[Dataset entries]
================================
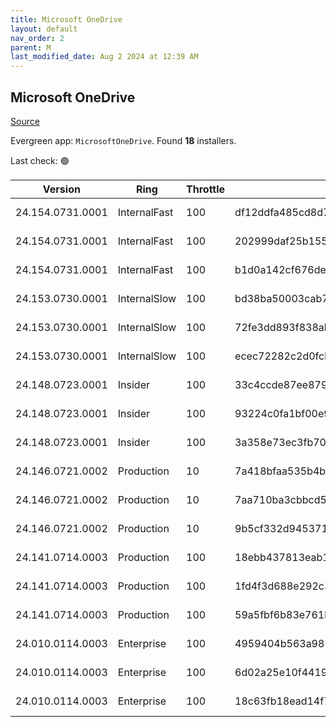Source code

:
 ```yaml
---
title: Microsoft OneDrive
layout: default
nav_order: 2
parent: M
last_modified_date: Aug 2 2024 at 12:39 AM
---
```


## Microsoft OneDrive

[Source](https://onedrive.live.com/)

Evergreen app: `MicrosoftOneDrive`. Found **18** installers.

Last check: 🟢

| Version          | Ring         | Throttle | Sha256                                                           | Architecture | Type | URI                                                                                                                                                                  |
| ---------------- | ------------ | -------- | ---------------------------------------------------------------- | ------------ | ---- | -------------------------------------------------------------------------------------------------------------------------------------------------------------------- |
| 24.154.0731.0001 | InternalFast | 100      | df12ddfa485cd8d7197b688494262b813fcb21e5ebb6a913d468c2985517f8ea | ARM64        | exe  | [https://oneclient.sfx.ms/Win/Installers/24.154.0731.0001/arm64/OneDriveSetup.exe](https://oneclient.sfx.ms/Win/Installers/24.154.0731.0001/arm64/OneDriveSetup.exe) |
| 24.154.0731.0001 | InternalFast | 100      | 202999daf25b1556301b384e96633695fc53bf11ca6aff3cdb1529384cfba698 | x64          | exe  | [https://oneclient.sfx.ms/Win/Installers/24.154.0731.0001/amd64/OneDriveSetup.exe](https://oneclient.sfx.ms/Win/Installers/24.154.0731.0001/amd64/OneDriveSetup.exe) |
| 24.154.0731.0001 | InternalFast | 100      | b1d0a142cf676dee133292b312ceba217e4bf82d848f0bc2f2feaddec1ebf7b5 | x86          | exe  | [https://oneclient.sfx.ms/Win/Installers/24.154.0731.0001/OneDriveSetup.exe](https://oneclient.sfx.ms/Win/Installers/24.154.0731.0001/OneDriveSetup.exe)             |
| 24.153.0730.0001 | InternalSlow | 100      | bd38ba50003cab7ea039f1ad1c474d9502b4004fdb35f1be8e170126a509307d | ARM64        | exe  | [https://oneclient.sfx.ms/Win/Installers/24.153.0730.0001/arm64/OneDriveSetup.exe](https://oneclient.sfx.ms/Win/Installers/24.153.0730.0001/arm64/OneDriveSetup.exe) |
| 24.153.0730.0001 | InternalSlow | 100      | 72fe3dd893f838ab3f417f29bf8f39bcf7e8d9d685ed0e6ece4943b329d5cc83 | x64          | exe  | [https://oneclient.sfx.ms/Win/Installers/24.153.0730.0001/amd64/OneDriveSetup.exe](https://oneclient.sfx.ms/Win/Installers/24.153.0730.0001/amd64/OneDriveSetup.exe) |
| 24.153.0730.0001 | InternalSlow | 100      | ecec72282c2d0fcb5ad475c56446aea74349cc47d5e49221fb04602a4b3c2436 | x86          | exe  | [https://oneclient.sfx.ms/Win/Installers/24.153.0730.0001/OneDriveSetup.exe](https://oneclient.sfx.ms/Win/Installers/24.153.0730.0001/OneDriveSetup.exe)             |
| 24.148.0723.0001 | Insider      | 100      | 33c4ccde87ee87936c2a45f63182e7fcc51fdc3727ee53db86e5c6999af19c23 | ARM64        | exe  | [https://oneclient.sfx.ms/Win/Installers/24.148.0723.0001/arm64/OneDriveSetup.exe](https://oneclient.sfx.ms/Win/Installers/24.148.0723.0001/arm64/OneDriveSetup.exe) |
| 24.148.0723.0001 | Insider      | 100      | 93224c0fa1bf00e934082d5669e6dffdba03867e257dddee434d64df6a172ce1 | x64          | exe  | [https://oneclient.sfx.ms/Win/Installers/24.148.0723.0001/amd64/OneDriveSetup.exe](https://oneclient.sfx.ms/Win/Installers/24.148.0723.0001/amd64/OneDriveSetup.exe) |
| 24.148.0723.0001 | Insider      | 100      | 3a358e73ec3fb70bd3e765d2d980d7bfa258b79a3e0c3008f2b4d96fa382c5dc | x86          | exe  | [https://oneclient.sfx.ms/Win/Installers/24.148.0723.0001/OneDriveSetup.exe](https://oneclient.sfx.ms/Win/Installers/24.148.0723.0001/OneDriveSetup.exe)             |
| 24.146.0721.0002 | Production   | 10       | 7a418bfaa535b4b6ac592cb31e7b37ff17bc9052703fb9446abc2a804480ec46 | ARM64        | exe  | [https://oneclient.sfx.ms/Win/Installers/24.146.0721.0002/arm64/OneDriveSetup.exe](https://oneclient.sfx.ms/Win/Installers/24.146.0721.0002/arm64/OneDriveSetup.exe) |
| 24.146.0721.0002 | Production   | 10       | 7aa710ba3cbbcd5889f2da953b5dfbf333d4bcb0bb875178ca28cd0c10e33fef | x64          | exe  | [https://oneclient.sfx.ms/Win/Installers/24.146.0721.0002/amd64/OneDriveSetup.exe](https://oneclient.sfx.ms/Win/Installers/24.146.0721.0002/amd64/OneDriveSetup.exe) |
| 24.146.0721.0002 | Production   | 10       | 9b5cf332d945371932acda3f14fc09b26e691716ff488890dcafa06a24a7edaf | x86          | exe  | [https://oneclient.sfx.ms/Win/Installers/24.146.0721.0002/OneDriveSetup.exe](https://oneclient.sfx.ms/Win/Installers/24.146.0721.0002/OneDriveSetup.exe)             |
| 24.141.0714.0003 | Production   | 100      | 18ebb437813eab15474bc6362e3ff4d31ccce8d90e9efcb164dcde5ed490b730 | ARM64        | exe  | [https://oneclient.sfx.ms/Win/Installers/24.141.0714.0003/arm64/OneDriveSetup.exe](https://oneclient.sfx.ms/Win/Installers/24.141.0714.0003/arm64/OneDriveSetup.exe) |
| 24.141.0714.0003 | Production   | 100      | 1fd4f3d688e292c3f014f611ca98ee8b7f25ede59527aab7622f66299676bb69 | x64          | exe  | [https://oneclient.sfx.ms/Win/Installers/24.141.0714.0003/amd64/OneDriveSetup.exe](https://oneclient.sfx.ms/Win/Installers/24.141.0714.0003/amd64/OneDriveSetup.exe) |
| 24.141.0714.0003 | Production   | 100      | 59a5fbf6b83e761b9d64bce42ad0333158673d6f7b8ba9f6727f88570f46672e | x86          | exe  | [https://oneclient.sfx.ms/Win/Installers/24.141.0714.0003/OneDriveSetup.exe](https://oneclient.sfx.ms/Win/Installers/24.141.0714.0003/OneDriveSetup.exe)             |
| 24.010.0114.0003 | Enterprise   | 100      | 4959404b563a9813bd2e6ee361aad266135165676003db76dc173671f12cc390 | ARM64        | exe  | [https://oneclient.sfx.ms/Win/Installers/24.010.0114.0003/arm64/OneDriveSetup.exe](https://oneclient.sfx.ms/Win/Installers/24.010.0114.0003/arm64/OneDriveSetup.exe) |
| 24.010.0114.0003 | Enterprise   | 100      | 6d02a25e10f441976e856d9672c174a5c2e3f9966eca2934f2f701c00d2bfbf6 | x64          | exe  | [https://oneclient.sfx.ms/Win/Installers/24.010.0114.0003/amd64/OneDriveSetup.exe](https://oneclient.sfx.ms/Win/Installers/24.010.0114.0003/amd64/OneDriveSetup.exe) |
| 24.010.0114.0003 | Enterprise   | 100      | 18c63fb18ead14f73d690567c7854375214cf9e34fae721f78fe4fc86f64d4cf | x86          | exe  | [https://oneclient.sfx.ms/Win/Installers/24.010.0114.0003/OneDriveSetup.exe](https://oneclient.sfx.ms/Win/Installers/24.010.0114.0003/OneDriveSetup.exe)             |
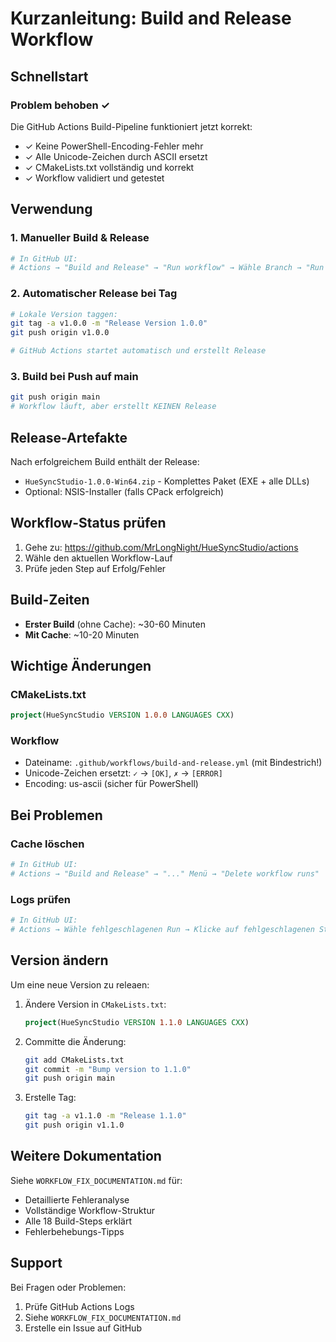 # Kurzanleitung: Build and Release Workflow

## Schnellstart

### Problem behoben ✓

Die GitHub Actions Build-Pipeline funktioniert jetzt korrekt:
- ✓ Keine PowerShell-Encoding-Fehler mehr
- ✓ Alle Unicode-Zeichen durch ASCII ersetzt
- ✓ CMakeLists.txt vollständig und korrekt
- ✓ Workflow validiert und getestet

## Verwendung

### 1. Manueller Build & Release

```bash
# In GitHub UI:
# Actions → "Build and Release" → "Run workflow" → Wähle Branch → "Run workflow"
```

### 2. Automatischer Release bei Tag

```bash
# Lokale Version taggen:
git tag -a v1.0.0 -m "Release Version 1.0.0"
git push origin v1.0.0

# GitHub Actions startet automatisch und erstellt Release
```

### 3. Build bei Push auf main

```bash
git push origin main
# Workflow läuft, aber erstellt KEINEN Release
```

## Release-Artefakte

Nach erfolgreichem Build enthält der Release:

- `HueSyncStudio-1.0.0-Win64.zip` - Komplettes Paket (EXE + alle DLLs)
- Optional: NSIS-Installer (falls CPack erfolgreich)

## Workflow-Status prüfen

1. Gehe zu: https://github.com/MrLongNight/HueSyncStudio/actions
2. Wähle den aktuellen Workflow-Lauf
3. Prüfe jeden Step auf Erfolg/Fehler

## Build-Zeiten

- **Erster Build** (ohne Cache): ~30-60 Minuten
- **Mit Cache**: ~10-20 Minuten

## Wichtige Änderungen

### CMakeLists.txt
```cmake
project(HueSyncStudio VERSION 1.0.0 LANGUAGES CXX)
```

### Workflow
- Dateiname: `.github/workflows/build-and-release.yml` (mit Bindestrich!)
- Unicode-Zeichen ersetzt: `✓` → `[OK]`, `✗` → `[ERROR]`
- Encoding: us-ascii (sicher für PowerShell)

## Bei Problemen

### Cache löschen
```bash
# In GitHub UI:
# Actions → "Build and Release" → "..." Menü → "Delete workflow runs"
```

### Logs prüfen
```bash
# In GitHub UI:
# Actions → Wähle fehlgeschlagenen Run → Klicke auf fehlgeschlagenen Step
```

## Version ändern

Um eine neue Version zu releaen:

1. Ändere Version in `CMakeLists.txt`:
   ```cmake
   project(HueSyncStudio VERSION 1.1.0 LANGUAGES CXX)
   ```

2. Committe die Änderung:
   ```bash
   git add CMakeLists.txt
   git commit -m "Bump version to 1.1.0"
   git push origin main
   ```

3. Erstelle Tag:
   ```bash
   git tag -a v1.1.0 -m "Release 1.1.0"
   git push origin v1.1.0
   ```

## Weitere Dokumentation

Siehe `WORKFLOW_FIX_DOCUMENTATION.md` für:
- Detaillierte Fehleranalyse
- Vollständige Workflow-Struktur
- Alle 18 Build-Steps erklärt
- Fehlerbehebungs-Tipps

## Support

Bei Fragen oder Problemen:
1. Prüfe GitHub Actions Logs
2. Siehe `WORKFLOW_FIX_DOCUMENTATION.md`
3. Erstelle ein Issue auf GitHub
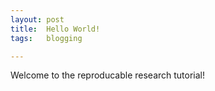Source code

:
```yaml
---
layout: post
title:  Hello World!
tags:   blogging

---
```


Welcome to the reproducable research tutorial!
================================
Exercise instructions - Omit the pictures. Print, word for word, the lines from the beginning of the entries above through the line that holds "Last check: 🟢".

Answer box -
Source code

:
 ```yaml
---
title: Microsoft OneDrive
layout: default
nav_order: 2
parent: M
last_modified_date: Aug 2 2024 at 12:39 AM
---
```


## Microsoft OneDrive

[Source](https://onedrive.live.com/)

Evergreen app: `MicrosoftOneDrive`. Found **18** installers.

Last check: 🟢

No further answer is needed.